* _Data in this exercise_

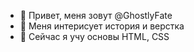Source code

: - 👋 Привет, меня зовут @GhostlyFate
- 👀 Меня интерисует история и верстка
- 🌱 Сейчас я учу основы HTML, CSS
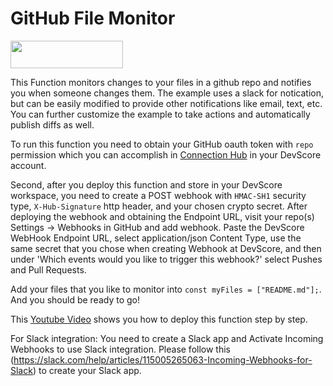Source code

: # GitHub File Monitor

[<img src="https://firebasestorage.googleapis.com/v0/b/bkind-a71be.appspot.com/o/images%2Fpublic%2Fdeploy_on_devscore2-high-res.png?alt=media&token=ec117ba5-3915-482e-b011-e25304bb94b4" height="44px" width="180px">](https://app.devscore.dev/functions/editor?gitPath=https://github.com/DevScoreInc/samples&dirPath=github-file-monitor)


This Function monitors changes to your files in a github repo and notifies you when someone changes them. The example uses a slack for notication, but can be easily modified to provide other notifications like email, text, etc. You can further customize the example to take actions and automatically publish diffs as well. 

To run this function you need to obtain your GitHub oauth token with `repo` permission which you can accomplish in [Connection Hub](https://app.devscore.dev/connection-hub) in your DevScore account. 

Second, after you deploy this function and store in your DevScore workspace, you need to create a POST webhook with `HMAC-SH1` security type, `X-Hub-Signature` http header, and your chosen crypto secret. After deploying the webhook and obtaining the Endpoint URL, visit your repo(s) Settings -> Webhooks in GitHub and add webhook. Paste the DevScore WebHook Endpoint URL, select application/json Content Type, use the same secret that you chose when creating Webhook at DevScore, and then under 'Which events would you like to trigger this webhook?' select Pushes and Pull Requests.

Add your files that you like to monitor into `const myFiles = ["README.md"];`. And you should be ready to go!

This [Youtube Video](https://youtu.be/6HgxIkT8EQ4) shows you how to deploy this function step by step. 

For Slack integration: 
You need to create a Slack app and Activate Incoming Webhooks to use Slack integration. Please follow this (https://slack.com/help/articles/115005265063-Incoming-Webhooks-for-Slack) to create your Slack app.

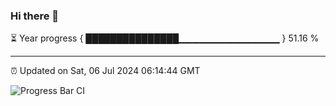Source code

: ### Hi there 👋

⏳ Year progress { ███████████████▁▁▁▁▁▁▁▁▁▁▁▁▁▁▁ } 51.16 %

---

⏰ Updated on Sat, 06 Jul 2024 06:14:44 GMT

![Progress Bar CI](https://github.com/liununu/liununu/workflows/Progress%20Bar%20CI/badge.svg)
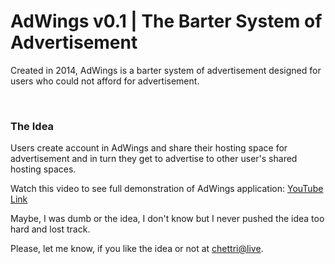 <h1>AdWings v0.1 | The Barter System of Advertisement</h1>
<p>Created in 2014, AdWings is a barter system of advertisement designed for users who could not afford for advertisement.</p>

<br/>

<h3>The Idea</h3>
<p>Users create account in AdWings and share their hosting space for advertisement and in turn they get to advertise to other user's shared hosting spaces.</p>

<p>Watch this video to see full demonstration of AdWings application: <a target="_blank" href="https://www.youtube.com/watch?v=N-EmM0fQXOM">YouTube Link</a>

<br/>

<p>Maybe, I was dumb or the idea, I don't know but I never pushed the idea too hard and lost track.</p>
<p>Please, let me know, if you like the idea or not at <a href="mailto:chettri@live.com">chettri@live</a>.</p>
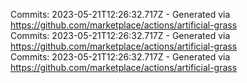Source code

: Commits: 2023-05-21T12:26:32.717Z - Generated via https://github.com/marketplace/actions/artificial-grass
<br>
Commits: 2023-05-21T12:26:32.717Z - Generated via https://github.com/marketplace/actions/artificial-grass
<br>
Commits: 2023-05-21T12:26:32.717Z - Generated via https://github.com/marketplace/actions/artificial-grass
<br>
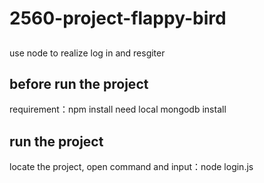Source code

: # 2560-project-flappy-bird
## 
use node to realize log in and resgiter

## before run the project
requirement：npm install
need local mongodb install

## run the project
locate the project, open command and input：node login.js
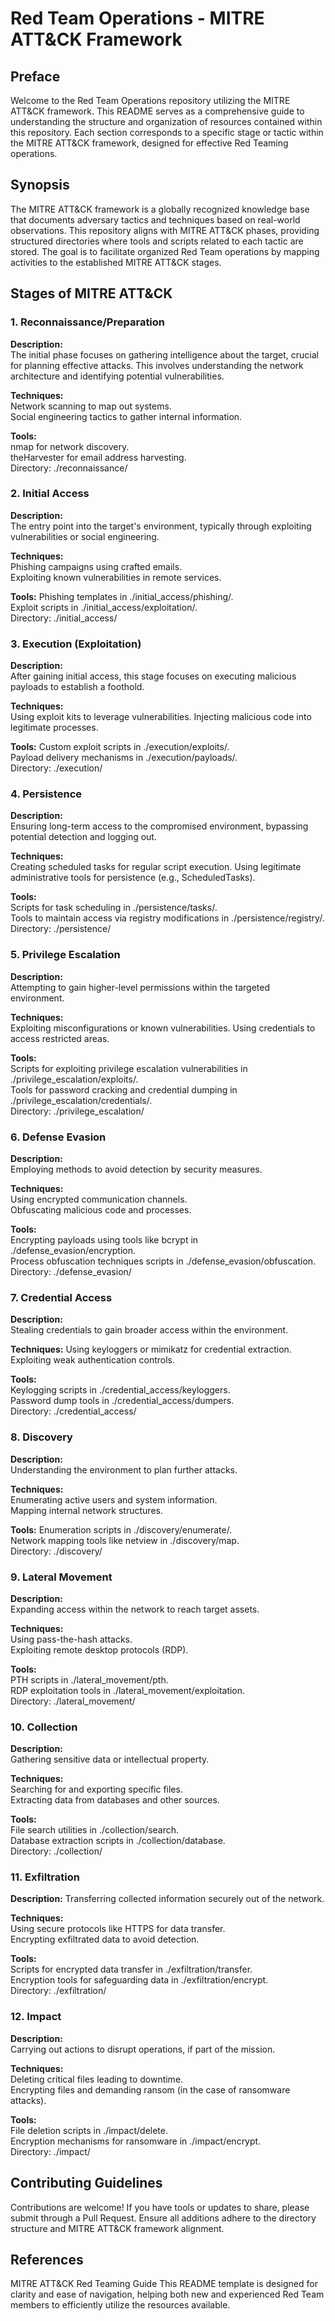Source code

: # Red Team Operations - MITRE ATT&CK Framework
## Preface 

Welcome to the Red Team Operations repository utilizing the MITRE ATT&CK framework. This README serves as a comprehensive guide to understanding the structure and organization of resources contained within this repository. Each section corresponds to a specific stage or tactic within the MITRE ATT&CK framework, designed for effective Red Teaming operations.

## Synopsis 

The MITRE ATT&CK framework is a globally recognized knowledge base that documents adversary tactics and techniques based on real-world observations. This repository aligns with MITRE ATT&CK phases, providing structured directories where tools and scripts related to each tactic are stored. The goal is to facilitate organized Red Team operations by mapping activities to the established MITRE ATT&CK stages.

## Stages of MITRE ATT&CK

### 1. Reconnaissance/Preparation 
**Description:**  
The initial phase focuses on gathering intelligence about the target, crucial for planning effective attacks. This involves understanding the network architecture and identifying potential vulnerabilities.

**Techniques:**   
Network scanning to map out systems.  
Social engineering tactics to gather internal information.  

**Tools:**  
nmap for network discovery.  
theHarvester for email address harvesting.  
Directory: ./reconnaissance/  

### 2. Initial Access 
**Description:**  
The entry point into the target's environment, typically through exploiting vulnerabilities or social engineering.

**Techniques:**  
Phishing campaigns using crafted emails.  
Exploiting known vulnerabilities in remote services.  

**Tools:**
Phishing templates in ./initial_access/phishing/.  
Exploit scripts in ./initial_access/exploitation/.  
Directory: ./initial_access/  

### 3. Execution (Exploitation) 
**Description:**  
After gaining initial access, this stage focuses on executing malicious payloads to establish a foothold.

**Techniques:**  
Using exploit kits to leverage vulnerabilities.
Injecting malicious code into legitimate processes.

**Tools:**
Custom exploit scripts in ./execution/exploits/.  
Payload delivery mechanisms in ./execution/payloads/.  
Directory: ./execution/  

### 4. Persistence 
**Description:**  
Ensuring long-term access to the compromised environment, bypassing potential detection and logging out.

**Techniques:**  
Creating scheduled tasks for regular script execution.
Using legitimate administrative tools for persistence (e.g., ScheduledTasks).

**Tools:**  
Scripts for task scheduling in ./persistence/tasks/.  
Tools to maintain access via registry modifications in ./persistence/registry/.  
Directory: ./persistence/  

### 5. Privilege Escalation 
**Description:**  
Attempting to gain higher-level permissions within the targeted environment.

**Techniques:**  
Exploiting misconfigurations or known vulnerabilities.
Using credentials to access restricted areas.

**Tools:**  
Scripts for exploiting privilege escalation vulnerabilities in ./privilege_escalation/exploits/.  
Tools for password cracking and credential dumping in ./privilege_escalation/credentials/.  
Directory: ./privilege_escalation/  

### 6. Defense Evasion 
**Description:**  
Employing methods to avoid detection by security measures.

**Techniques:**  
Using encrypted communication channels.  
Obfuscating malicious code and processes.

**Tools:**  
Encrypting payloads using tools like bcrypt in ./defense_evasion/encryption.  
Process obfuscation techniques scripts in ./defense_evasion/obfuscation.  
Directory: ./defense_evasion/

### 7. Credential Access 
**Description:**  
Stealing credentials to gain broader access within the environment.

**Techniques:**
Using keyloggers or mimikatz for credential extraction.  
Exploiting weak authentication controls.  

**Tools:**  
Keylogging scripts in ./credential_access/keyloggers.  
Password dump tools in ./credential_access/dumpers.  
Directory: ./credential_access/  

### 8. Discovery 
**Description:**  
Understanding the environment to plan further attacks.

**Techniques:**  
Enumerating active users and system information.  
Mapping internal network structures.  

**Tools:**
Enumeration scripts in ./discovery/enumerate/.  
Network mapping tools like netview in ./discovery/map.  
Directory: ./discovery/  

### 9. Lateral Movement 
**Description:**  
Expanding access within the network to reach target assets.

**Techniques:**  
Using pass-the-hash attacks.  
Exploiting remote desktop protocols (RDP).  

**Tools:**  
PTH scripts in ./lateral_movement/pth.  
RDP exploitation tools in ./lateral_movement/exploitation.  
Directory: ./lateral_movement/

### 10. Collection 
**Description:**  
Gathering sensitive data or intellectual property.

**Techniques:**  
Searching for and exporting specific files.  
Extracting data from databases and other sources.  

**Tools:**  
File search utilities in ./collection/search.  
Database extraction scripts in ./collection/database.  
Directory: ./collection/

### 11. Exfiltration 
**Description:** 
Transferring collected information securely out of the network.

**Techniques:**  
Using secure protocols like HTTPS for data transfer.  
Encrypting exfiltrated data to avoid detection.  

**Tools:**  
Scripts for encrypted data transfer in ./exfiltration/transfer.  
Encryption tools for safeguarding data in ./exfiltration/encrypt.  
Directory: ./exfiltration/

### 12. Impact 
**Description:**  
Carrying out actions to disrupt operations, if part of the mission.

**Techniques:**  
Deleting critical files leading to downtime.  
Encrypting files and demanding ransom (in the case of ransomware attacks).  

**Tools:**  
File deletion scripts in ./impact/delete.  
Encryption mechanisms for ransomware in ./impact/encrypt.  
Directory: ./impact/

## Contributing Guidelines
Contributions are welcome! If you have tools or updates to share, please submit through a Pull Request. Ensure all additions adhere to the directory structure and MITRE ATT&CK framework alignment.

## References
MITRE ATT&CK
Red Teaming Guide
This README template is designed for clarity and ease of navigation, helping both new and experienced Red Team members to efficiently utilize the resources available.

...

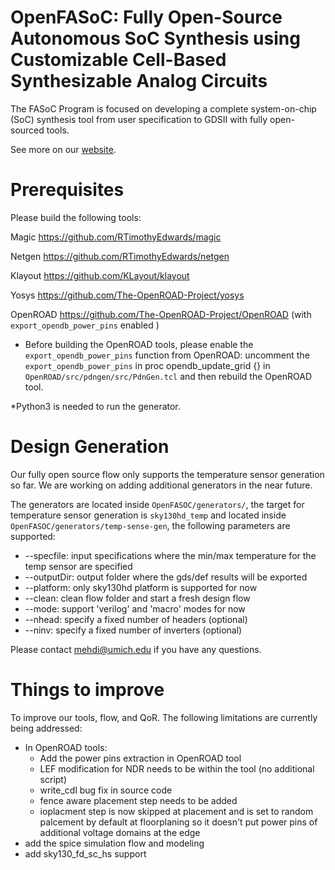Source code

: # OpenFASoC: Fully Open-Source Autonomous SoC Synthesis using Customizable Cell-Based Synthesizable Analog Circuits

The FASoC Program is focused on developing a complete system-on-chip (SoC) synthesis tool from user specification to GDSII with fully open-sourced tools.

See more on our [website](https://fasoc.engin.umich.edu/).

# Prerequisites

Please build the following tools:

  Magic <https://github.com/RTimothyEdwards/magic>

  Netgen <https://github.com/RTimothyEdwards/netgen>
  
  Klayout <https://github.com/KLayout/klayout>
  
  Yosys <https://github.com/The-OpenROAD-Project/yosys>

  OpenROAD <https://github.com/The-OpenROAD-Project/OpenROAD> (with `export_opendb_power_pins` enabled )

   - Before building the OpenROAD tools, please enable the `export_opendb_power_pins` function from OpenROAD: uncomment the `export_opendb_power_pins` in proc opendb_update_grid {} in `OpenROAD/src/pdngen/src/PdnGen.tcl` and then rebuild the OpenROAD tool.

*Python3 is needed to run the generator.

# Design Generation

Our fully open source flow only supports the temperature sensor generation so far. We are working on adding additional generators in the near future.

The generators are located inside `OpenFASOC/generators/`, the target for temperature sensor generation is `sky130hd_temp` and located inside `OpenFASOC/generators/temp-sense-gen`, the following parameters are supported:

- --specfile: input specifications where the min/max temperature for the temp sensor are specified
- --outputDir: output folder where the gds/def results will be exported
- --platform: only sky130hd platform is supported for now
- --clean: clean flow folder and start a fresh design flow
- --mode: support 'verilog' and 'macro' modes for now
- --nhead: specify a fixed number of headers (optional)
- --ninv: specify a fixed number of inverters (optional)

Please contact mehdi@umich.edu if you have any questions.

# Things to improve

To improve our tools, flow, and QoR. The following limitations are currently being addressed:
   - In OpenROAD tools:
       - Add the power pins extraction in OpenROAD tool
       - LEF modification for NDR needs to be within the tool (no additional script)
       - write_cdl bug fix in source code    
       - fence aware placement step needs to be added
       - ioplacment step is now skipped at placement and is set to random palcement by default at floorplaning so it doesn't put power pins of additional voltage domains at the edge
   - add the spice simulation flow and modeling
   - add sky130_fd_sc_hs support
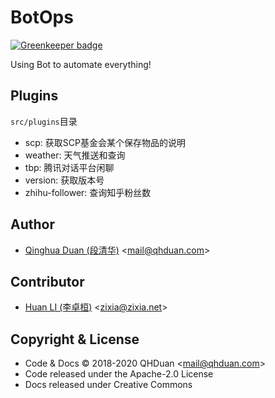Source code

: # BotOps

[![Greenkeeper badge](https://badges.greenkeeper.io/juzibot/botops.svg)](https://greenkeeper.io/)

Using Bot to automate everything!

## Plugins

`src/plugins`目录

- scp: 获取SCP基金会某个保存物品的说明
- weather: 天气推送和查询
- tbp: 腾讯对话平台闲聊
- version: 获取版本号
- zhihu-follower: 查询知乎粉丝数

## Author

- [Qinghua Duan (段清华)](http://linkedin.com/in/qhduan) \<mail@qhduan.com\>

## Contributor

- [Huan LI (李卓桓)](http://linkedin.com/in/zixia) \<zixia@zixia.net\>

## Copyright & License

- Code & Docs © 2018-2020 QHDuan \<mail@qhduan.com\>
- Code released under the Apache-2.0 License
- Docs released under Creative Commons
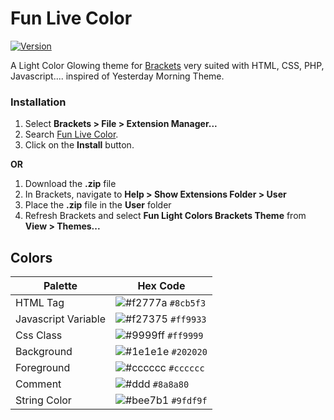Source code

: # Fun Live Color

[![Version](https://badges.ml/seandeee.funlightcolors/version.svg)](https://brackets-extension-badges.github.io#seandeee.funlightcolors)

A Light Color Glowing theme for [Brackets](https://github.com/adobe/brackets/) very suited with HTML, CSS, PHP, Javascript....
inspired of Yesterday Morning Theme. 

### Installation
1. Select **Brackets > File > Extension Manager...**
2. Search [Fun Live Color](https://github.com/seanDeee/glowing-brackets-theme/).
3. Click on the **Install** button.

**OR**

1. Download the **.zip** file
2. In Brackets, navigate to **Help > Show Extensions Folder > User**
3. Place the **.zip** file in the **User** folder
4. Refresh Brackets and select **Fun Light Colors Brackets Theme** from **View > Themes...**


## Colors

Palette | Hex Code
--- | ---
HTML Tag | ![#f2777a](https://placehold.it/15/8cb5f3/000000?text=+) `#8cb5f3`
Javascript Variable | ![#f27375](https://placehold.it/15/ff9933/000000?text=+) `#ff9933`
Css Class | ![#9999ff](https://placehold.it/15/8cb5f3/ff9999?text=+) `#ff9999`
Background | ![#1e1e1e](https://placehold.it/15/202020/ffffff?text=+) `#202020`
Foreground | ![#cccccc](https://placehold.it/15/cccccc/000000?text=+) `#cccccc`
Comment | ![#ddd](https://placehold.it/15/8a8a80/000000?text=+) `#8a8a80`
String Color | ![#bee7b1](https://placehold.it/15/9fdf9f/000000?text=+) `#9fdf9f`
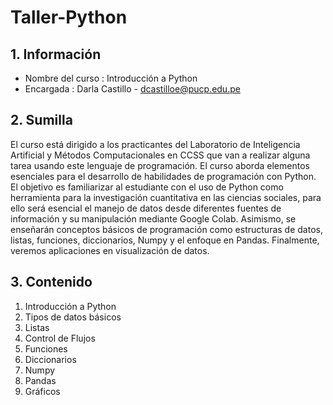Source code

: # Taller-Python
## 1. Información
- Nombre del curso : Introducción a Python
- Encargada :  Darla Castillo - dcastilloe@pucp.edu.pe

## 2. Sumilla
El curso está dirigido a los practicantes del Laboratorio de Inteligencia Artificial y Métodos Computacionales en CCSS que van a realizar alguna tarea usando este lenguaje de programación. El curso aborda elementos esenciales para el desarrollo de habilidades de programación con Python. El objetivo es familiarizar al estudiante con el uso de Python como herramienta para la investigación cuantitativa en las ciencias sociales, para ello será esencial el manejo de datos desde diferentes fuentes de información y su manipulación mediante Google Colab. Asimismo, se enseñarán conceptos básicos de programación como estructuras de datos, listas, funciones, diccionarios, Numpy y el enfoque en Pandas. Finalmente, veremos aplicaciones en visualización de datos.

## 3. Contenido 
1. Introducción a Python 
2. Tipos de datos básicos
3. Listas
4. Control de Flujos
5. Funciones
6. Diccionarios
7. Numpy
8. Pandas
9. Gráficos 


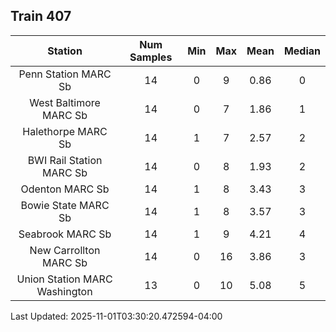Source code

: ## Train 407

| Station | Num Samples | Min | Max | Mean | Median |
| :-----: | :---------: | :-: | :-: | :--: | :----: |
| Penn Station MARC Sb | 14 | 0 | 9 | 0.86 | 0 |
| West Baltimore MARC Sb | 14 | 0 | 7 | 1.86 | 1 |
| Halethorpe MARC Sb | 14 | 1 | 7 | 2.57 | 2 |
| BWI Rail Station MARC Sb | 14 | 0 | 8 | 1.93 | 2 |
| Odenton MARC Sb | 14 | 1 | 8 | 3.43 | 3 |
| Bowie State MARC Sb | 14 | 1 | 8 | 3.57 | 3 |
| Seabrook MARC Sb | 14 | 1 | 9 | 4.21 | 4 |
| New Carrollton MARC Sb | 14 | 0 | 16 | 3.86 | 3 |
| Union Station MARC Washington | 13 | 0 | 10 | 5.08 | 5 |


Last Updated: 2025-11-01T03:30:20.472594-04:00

* _What you need to do_
Answer with one number: how many lines of the entries above include the word "HTML".

* _Response to this task_
3